Klebsiella species are Gram-negative bacteria frequently encountered in hospital settings, often linked to serious infections, including pneumonia and urinary tract infections. Initial identification in a clinical or educational laboratory often relies on a foundational growth medium. MacConkey agar (MAC) serves as an initial tool for isolating and presumptively identifying specific types of bacteria from patient samples. This guide explores how to utilize MAC’s unique properties to identify Klebsiella and details the necessary follow-up confirmation steps.
The Function and Preparation of MacConkey Agar
MacConkey agar is classified as both a selective and a differential medium. The selective function is achieved through the inclusion of compounds such as crystal violet dye and bile salts. These ingredients effectively suppress the growth of most Gram-positive bacteria, permitting the isolation of Gram-negative organisms, especially those belonging to the Enterobacteriaceae family.
The differential aspect of the medium relies on the combination of lactose and the pH indicator neutral red. When an organism ferments lactose, it generates acidic byproducts. This accumulation of acid causes the neutral red indicator to change color, resulting in a distinct pink or red hue in the growing colony and the surrounding agar. Conversely, organisms that cannot ferment lactose will not produce acid and retain a pale, translucent, or colorless appearance on the medium.
Interpreting Klebsiella Growth Colony Morphology
When Klebsiella is cultured on MacConkey agar, the first characteristic observed is its ability to ferment lactose vigorously. This metabolic activity classifies Klebsiella as a strong lactose fermenter, causing the colonies to display a bright, deep pink or red coloration. Intense acid production can sometimes cause the precipitation of bile salts in the surrounding medium, creating a slight hazy zone or halo around the colonies.
The most distinguishing visual feature of Klebsiella on this medium is its pronounced mucoid appearance. This slimy, wet look is directly attributable to the extensive polysaccharide capsule that surrounds the bacterial cell. This capsule is a defining trait of the genus, giving the colonies a characteristic spreading or “runny” quality on the agar surface.

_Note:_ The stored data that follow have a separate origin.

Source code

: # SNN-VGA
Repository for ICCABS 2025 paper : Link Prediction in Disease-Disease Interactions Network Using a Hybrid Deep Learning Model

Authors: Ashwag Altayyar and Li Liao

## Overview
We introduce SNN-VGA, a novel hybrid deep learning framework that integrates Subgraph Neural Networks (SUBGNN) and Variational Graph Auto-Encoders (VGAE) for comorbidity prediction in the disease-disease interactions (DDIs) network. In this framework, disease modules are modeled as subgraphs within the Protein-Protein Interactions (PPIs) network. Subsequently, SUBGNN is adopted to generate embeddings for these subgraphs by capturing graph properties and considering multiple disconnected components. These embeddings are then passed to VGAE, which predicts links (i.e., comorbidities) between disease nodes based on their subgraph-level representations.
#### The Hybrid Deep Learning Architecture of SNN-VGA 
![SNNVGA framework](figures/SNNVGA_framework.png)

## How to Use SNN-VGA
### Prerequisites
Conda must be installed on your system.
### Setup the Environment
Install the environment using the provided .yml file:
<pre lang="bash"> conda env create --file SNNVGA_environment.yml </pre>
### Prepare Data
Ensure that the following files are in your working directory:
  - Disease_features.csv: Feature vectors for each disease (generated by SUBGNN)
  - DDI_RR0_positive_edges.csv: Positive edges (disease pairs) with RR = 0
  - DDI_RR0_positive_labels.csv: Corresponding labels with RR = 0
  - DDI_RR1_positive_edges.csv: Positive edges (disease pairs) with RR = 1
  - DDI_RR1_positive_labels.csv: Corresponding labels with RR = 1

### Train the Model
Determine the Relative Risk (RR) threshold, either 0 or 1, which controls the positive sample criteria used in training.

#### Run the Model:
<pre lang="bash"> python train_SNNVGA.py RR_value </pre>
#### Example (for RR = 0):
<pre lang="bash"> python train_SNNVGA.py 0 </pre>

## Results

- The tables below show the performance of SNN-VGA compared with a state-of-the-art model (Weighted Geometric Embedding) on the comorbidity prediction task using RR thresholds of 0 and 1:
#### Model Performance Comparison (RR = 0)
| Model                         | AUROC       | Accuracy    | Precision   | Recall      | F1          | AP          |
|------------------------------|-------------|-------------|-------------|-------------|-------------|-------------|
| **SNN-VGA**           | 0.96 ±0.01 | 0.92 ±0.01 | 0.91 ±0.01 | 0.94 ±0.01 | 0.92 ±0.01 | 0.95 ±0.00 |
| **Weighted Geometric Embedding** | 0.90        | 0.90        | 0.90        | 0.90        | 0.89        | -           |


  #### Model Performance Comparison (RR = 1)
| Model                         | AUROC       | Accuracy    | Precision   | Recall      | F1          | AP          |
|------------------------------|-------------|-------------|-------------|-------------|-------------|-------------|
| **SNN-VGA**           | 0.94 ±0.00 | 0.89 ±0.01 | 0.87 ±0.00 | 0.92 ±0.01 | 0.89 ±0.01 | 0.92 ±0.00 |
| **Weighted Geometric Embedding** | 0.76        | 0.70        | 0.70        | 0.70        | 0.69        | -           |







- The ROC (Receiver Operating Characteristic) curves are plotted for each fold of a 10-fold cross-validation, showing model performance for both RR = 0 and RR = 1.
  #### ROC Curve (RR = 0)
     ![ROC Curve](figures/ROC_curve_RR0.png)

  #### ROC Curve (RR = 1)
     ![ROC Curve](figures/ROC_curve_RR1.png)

The capsular material is composed primarily of complex sugars, and its production is often enhanced under laboratory growth conditions, maximizing the visual effect on the MacConkey plate. The high viscosity of this layer means the colonies appear significantly raised and domed compared to non-mucoid lactose fermenters. This specific morphology provides a strong presumptive identification, guiding the next steps in the laboratory process.
If a sterile loop touches a Klebsiella colony, the mucoidy nature often becomes evident as a viscous, sticky strand that stretches away from the agar. This phenomenon, sometimes referred to as a “string test,” helps rapidly distinguish Klebsiella from other pink, lactose-fermenting colonies. While other Enterobacteriaceae, such as Escherichia coli, also produce pink colonies, Klebsiella is usually separated by this highly distinctive, thick, mucoid texture.

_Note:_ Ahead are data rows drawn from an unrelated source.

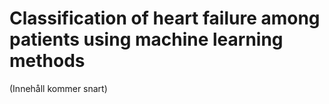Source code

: # Classification of heart failure among patients using machine learning methods
(Innehåll kommer snart)
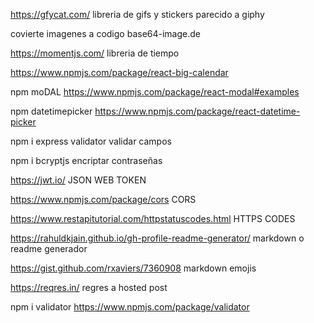 https://gfycat.com/  libreria de gifs y stickers parecido a giphy

covierte imagenes a codigo  base64-image.de

https://momentjs.com/ libreria de tiempo

https://www.npmjs.com/package/react-big-calendar

npm moDAL https://www.npmjs.com/package/react-modal#examples

npm datetimepicker https://www.npmjs.com/package/react-datetime-picker

npm i express validator validar campos

npm i bcryptjs encriptar contraseñas

https://jwt.io/ JSON WEB TOKEN

https://www.npmjs.com/package/cors CORS

https://www.restapitutorial.com/httpstatuscodes.html HTTPS CODES

https://rahuldkjain.github.io/gh-profile-readme-generator/ markdown o readme generador

https://gist.github.com/rxaviers/7360908  markdown emojis

https://reqres.in/ regres a hosted post

npm i validator https://www.npmjs.com/package/validator
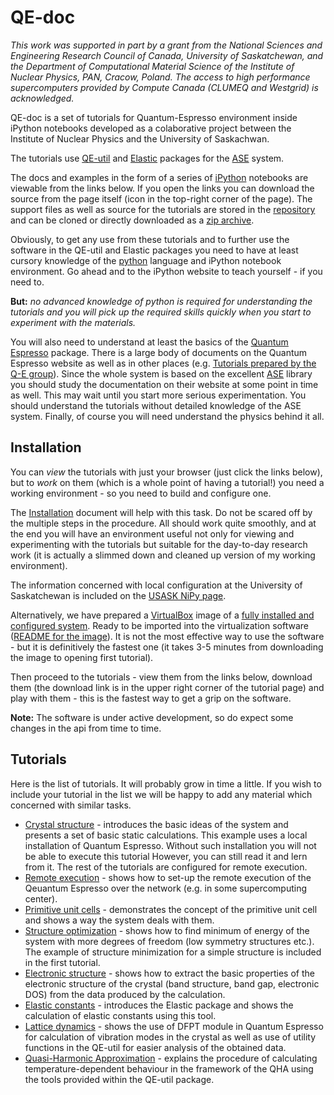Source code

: QE-doc
======

*This work was supported in part by a grant from the National Sciences and Engineering 
Research Council of Canada, University of Saskatchewan, and the Department of Computational
Material Science of the Institute of Nuclear Physics, PAN, Cracow, Poland. 
The access to high performance supercomputers provided by Compute Canada 
(CLUMEQ and Westgrid) is acknowledged.*

QE-doc is a set of tutorials for Quantum-Espresso environment inside iPython
notebooks developed as a colaborative project between the Institute of Nuclear 
Physics and the University of Saskachwan. 

The tutorials use [QE-util](https://github.com/jochym/qe-util) and 
[Elastic](https://github.com/jochym/Elastic) 
packages for the [ASE](https://wiki.fysik.dtu.dk/ase/) system.

The docs and examples in the form of a series of
[iPython](http://www.ipython.org/) notebooks are viewable from the links below.
If you open the links you can download the source from the page itself (icon in
the top-right corner of the page). The support files as well as source for the
tutorials are stored in the [repository](https://github.com/jochym/qe-doc) and
can be cloned or directly downloaded as a 
[zip archive](https://github.com/jochym/qe-doc/archive/master.zip).

Obviously, to get any use from these tutorials and to further use the software
in the QE-util and Elastic packages you need to have at least cursory
knowledge of the [python](http://www.python.org) language and iPython notebook
environment. Go ahead and to the iPython website to teach yourself - if you need
to. 

**But:** *no advanced knowledge of python is required for understanding the
tutorials and you will pick up the required skills quickly when you start to
experiment with the materials.*

You will also need to understand at least the basics of the 
[Quantum Espresso](http://www.quantumespresso.org) package. There is a large
body of documents on the Quantum Espresso website as well as in other places
(e.g. [Tutorials prepared by the Q-E group](http://www.fisica.uniud.it/~giannozz/QE-Tutorial/)). 
Since the whole system is based on the excellent
[ASE](https://wiki.fysik.dtu.dk/ase/) library you should study the documentation
on their website at some point in time as well. This may wait until you start
more serious experimentation. You should understand the tutorials without
detailed knowledge of the ASE system. Finally, of course you will need
understand the physics behind it all.

Installation
------------

You can *view* the tutorials with just your browser (just click the links below),
but to *work* on them (which is a whole point of having a tutorial!) you need 
a working environment - so you need to build and configure one.

The [Installation](http://nbviewer.ipython.org/gist/jochym/a7f552e8b1fced1bc996)
document will help with this task. Do not be scared off by the multiple steps in
the procedure. All should work quite smoothly, and at the end you will have an
environment useful not only for viewing and experimenting with the tutorials but
suitable for the day-to-day research work (it is actually a slimmed down and
cleaned up version of my working environment).

The information concerned with local configuration at the University of Saskatchewan
is included on the [USASK NiPy page](http://homepage.usask.ca/~bas627/nipy/Nipy.htm).

Alternatively, we have prepared a [VirtualBox](https://www.virtualbox.org/wiki/Downloads)
image of a 
[fully installed and configured system](http://wolf.ifj.edu.pl/~jochym/NiPy-VirtualBox-appliance.ova). 
Ready to be imported into the virtualization software 
([README for the image](http://wolf.ifj.edu.pl/~jochym/README-nipy-virtbox.txt)). 
It is not the most effective way to use the software - but it is definitively 
the fastest one (it takes 3-5 minutes from downloading the image to opening first tutorial).

Then proceed to the tutorials - view them from the links below, download
them (the download link is in the upper right corner of the tutorial page) and
play with them - this is the fastest way to get a grip on the software.

**Note:** The software is under active development, so do expect some changes in
the api from time to time.

Tutorials
---------

Here is the list of tutorials. It will probably grow in time a little. If you
wish to include your tutorial in the list we will be happy to add any material
which concerned with similar tasks.

* [Crystal structure](http://nbviewer.ipython.org/gist/jochym/603c0d13bc7d3dc8148d) -
    introduces the basic ideas of the system and presents a set of basic static
    calculations. This example uses a local installation of Quantum Espresso. 
    Without such installation you will not be able to execute this tutorial 
    However, you can still read it and lern from it. 
    The rest of the tutorials are configured for remote execution.
* [Remote execution](http://nbviewer.ipython.org/gist/jochym/d504ce067b99686e4ae8) - 
    shows how to set-up the remote execution of the Qeuantum Espresso over the
    network (e.g. in some supercomputing center).
* [Primitive unit cells](http://nbviewer.ipython.org/gist/jochym/d68d81026eed03467d69) - 
    demonstrates the concept of the primitive unit cell and shows a way the
    system deals with them.
* [Structure optimization](http://nbviewer.ipython.org/gist/jochym/f7b46f20640f3e2e7634) - 
    shows how to find minimum of energy of the system with more degrees of
    freedom (low symmetry structures etc.). The example of structure
    minimization for a simple structure is included in the first tutorial.
* [Electronic structure](http://nbviewer.ipython.org/gist/jochym/99f18778525832746d48) - 
    shows how to extract the basic properties of the electronic structure of the
    crystal (band structure, band gap, electronic DOS) from the data produced by 
    the calculation.
* [Elastic constants](http://nbviewer.ipython.org/gist/jochym/5fb472070a272b61f75c) - 
    introduces the Elastic package and shows the calculation of elastic
    constants using this tool.
* [Lattice dynamics](http://nbviewer.ipython.org/gist/jochym/f3f37daa4cf1884f02ad) - 
    shows the use of DFPT module in Quantum Espresso for calculation of
    vibration modes in the crystal as well as use of utility functions in the
    QE-util for easier analysis of the obtained data.
* [Quasi-Harmonic Approximation](http://nbviewer.ipython.org/gist/jochym/334b658cc8b3f6864c23) - 
    explains the procedure of calculating temperature-dependent behaviour in the
    framework of the QHA using the tools provided within the QE-util package.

Essential Confirmatory Testing
While the characteristic pink and mucoid growth pattern on MacConkey agar offers a strong initial suspicion, presumptive identification is never sufficient for clinical reporting. A series of biochemical tests must be performed to confirm the genus Klebsiella and differentiate it from other closely related, visually similar organisms, such as Enterobacter species.
These standard tests often follow the IMViC scheme (Indole, Methyl Red, Voges-Proskauer, and Citrate utilization). A foundational procedure is the assessment of motility, often performed in a semi-solid medium like SIM agar, which determines the organism’s ability to move independently. Klebsiella pneumoniae, the most common species, is typically non-motile, which helps distinguish it from motile relatives within the same family.
The Voges-Proskauer (VP) test is another standardized procedure, which detects the production of acetoin from glucose metabolism. The result for K. pneumoniae is typically positive, demonstrating its specific metabolic pathway. This positive VP reaction is a defining characteristic of the genus and is often paired with a negative result in the Methyl Red test, which assays for stable mixed-acid fermentation.
Conversely, the Indole test, which checks for the breakdown of tryptophan, usually yields a negative result for K. pneumoniae. This unique combination of non-motile, VP positive, and Indole negative results provides the necessary biochemical fingerprint to confirm the genus.
Species Differentiation
The Indole test also plays a significant role in differentiating between the two most clinically relevant species, K. pneumoniae and K. oxytoca. Unlike its most common counterpart, Klebsiella oxytoca is Indole positive, making this specific reaction a simple and effective way to confirm the species after the genus has been established. These detailed biochemical profiles are necessary for accurate identification, which informs treatment decisions in a clinical context.